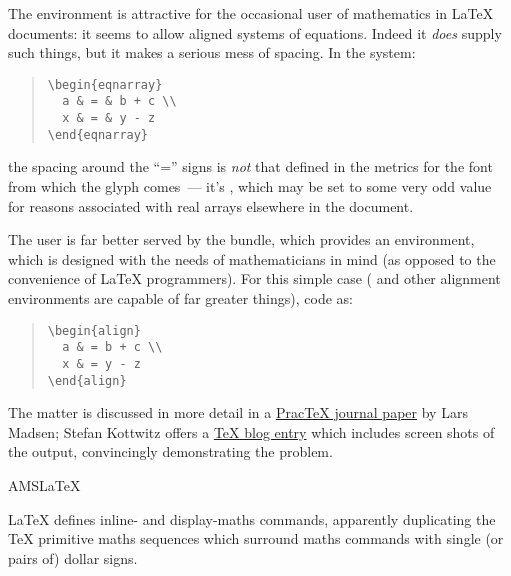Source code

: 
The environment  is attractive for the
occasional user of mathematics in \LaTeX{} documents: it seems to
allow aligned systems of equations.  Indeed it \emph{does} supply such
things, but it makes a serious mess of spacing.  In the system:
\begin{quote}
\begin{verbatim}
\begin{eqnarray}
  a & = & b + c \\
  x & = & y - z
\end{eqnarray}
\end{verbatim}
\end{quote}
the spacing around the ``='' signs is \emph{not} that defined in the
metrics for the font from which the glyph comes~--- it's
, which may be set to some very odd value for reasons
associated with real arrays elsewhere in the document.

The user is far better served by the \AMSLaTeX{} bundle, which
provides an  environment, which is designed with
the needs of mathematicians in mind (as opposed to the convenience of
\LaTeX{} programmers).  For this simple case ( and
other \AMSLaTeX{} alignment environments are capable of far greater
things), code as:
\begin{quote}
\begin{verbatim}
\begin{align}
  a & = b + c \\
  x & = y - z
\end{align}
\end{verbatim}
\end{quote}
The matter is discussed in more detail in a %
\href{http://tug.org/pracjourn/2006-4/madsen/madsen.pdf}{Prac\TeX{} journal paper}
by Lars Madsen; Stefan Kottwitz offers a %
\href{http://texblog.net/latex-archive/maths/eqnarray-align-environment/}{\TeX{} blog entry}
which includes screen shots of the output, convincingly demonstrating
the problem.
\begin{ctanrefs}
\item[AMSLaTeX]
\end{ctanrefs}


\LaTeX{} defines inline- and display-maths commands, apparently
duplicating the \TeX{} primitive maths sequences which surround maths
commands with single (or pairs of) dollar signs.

---

Try it: Search the records above for the string "maths". Report each line that has it.

Answer section:
\href{http://texblog.net/latex-archive/maths/eqnarray-align-environment/}{\TeX{} blog entry}
\LaTeX{} defines inline- and display-maths commands, apparently
duplicating the \TeX{} primitive maths sequences which surround maths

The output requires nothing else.